#### [Problem description]
Transcribe the full listing so that each line reads as it does in the original.

* * *

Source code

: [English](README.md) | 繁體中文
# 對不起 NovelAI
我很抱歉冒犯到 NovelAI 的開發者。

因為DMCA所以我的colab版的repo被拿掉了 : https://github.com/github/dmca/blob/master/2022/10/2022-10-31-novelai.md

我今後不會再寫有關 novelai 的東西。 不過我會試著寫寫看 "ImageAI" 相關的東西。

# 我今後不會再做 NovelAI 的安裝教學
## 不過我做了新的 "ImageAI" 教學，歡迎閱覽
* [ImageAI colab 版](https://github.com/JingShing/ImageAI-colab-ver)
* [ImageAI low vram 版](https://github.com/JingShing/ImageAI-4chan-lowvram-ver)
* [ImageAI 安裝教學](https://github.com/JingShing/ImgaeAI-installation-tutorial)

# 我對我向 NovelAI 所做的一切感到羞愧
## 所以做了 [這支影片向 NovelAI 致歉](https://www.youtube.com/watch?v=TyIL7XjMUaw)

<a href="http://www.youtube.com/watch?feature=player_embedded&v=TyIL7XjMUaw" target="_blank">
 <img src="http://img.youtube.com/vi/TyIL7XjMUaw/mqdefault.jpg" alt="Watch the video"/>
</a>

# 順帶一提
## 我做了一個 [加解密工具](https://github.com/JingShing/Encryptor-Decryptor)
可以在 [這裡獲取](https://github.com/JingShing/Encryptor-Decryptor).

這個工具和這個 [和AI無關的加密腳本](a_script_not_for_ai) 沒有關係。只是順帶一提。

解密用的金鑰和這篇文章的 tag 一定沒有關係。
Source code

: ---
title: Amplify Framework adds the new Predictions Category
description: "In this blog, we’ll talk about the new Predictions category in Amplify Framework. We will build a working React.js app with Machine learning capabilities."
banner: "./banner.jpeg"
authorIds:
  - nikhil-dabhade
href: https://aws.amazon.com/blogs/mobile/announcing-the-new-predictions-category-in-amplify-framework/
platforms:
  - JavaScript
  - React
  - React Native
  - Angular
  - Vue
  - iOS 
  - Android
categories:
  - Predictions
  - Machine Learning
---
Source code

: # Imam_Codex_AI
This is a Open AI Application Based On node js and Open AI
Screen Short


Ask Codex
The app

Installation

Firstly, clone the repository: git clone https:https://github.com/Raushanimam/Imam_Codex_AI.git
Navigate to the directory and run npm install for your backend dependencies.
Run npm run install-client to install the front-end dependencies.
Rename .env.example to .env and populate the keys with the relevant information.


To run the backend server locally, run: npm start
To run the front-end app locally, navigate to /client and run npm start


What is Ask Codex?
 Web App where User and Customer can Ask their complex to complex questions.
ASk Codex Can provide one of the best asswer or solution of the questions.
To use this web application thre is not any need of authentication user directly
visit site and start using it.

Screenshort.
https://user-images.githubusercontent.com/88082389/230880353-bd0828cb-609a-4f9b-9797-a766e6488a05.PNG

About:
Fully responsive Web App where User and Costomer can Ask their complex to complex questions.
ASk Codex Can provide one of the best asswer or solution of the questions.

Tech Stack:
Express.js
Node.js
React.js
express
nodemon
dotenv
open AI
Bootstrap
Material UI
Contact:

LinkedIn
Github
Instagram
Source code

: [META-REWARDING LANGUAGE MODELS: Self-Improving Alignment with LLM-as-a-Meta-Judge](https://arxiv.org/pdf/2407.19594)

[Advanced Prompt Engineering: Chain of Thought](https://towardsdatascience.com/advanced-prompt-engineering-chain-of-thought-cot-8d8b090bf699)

* * *

#### [Expected answer]
Source code

: [English](README.md) | 繁體中文
# 對不起 NovelAI
我很抱歉冒犯到 NovelAI 的開發者。

因為DMCA所以我的colab版的repo被拿掉了 : https://github.com/github/dmca/blob/master/2022/10/2022-10-31-novelai.md

我今後不會再寫有關 novelai 的東西。 不過我會試著寫寫看 "ImageAI" 相關的東西。

# 我今後不會再做 NovelAI 的安裝教學
## 不過我做了新的 "ImageAI" 教學，歡迎閱覽
* [ImageAI colab 版](https://github.com/JingShing/ImageAI-colab-ver)
* [ImageAI low vram 版](https://github.com/JingShing/ImageAI-4chan-lowvram-ver)
* [ImageAI 安裝教學](https://github.com/JingShing/ImgaeAI-installation-tutorial)

# 我對我向 NovelAI 所做的一切感到羞愧
## 所以做了 [這支影片向 NovelAI 致歉](https://www.youtube.com/watch?v=TyIL7XjMUaw)

<a href="http://www.youtube.com/watch?feature=player_embedded&v=TyIL7XjMUaw" target="_blank">
 <img src="http://img.youtube.com/vi/TyIL7XjMUaw/mqdefault.jpg" alt="Watch the video"/>
</a>

# 順帶一提
## 我做了一個 [加解密工具](https://github.com/JingShing/Encryptor-Decryptor)
可以在 [這裡獲取](https://github.com/JingShing/Encryptor-Decryptor).

這個工具和這個 [和AI無關的加密腳本](a_script_not_for_ai) 沒有關係。只是順帶一提。

解密用的金鑰和這篇文章的 tag 一定沒有關係。
Source code

: ---
title: Amplify Framework adds the new Predictions Category
description: "In this blog, we’ll talk about the new Predictions category in Amplify Framework. We will build a working React.js app with Machine learning capabilities."
banner: "./banner.jpeg"
authorIds:
  - nikhil-dabhade
href: https://aws.amazon.com/blogs/mobile/announcing-the-new-predictions-category-in-amplify-framework/
platforms:
  - JavaScript
  - React
  - React Native
  - Angular
  - Vue
  - iOS 
  - Android
categories:
  - Predictions
  - Machine Learning
---
Source code

: # Imam_Codex_AI
This is a Open AI Application Based On node js and Open AI
Screen Short


Ask Codex
The app

Installation

Firstly, clone the repository: git clone https:https://github.com/Raushanimam/Imam_Codex_AI.git
Navigate to the directory and run npm install for your backend dependencies.
Run npm run install-client to install the front-end dependencies.
Rename .env.example to .env and populate the keys with the relevant information.


To run the backend server locally, run: npm start
To run the front-end app locally, navigate to /client and run npm start


What is Ask Codex?
 Web App where User and Customer can Ask their complex to complex questions.
ASk Codex Can provide one of the best asswer or solution of the questions.
To use this web application thre is not any need of authentication user directly
visit site and start using it.

Screenshort.
https://user-images.githubusercontent.com/88082389/230880353-bd0828cb-609a-4f9b-9797-a766e6488a05.PNG

About:
Fully responsive Web App where User and Costomer can Ask their complex to complex questions.
ASk Codex Can provide one of the best asswer or solution of the questions.

Tech Stack:
Express.js
Node.js
React.js
express
nodemon
dotenv
open AI
Bootstrap
Material UI
Contact:

LinkedIn
Github
Instagram
Source code

: [META-REWARDING LANGUAGE MODELS: Self-Improving Alignment with LLM-as-a-Meta-Judge](https://arxiv.org/pdf/2407.19594)

[Advanced Prompt Engineering: Chain of Thought](https://towardsdatascience.com/advanced-prompt-engineering-chain-of-thought-cot-8d8b090bf699)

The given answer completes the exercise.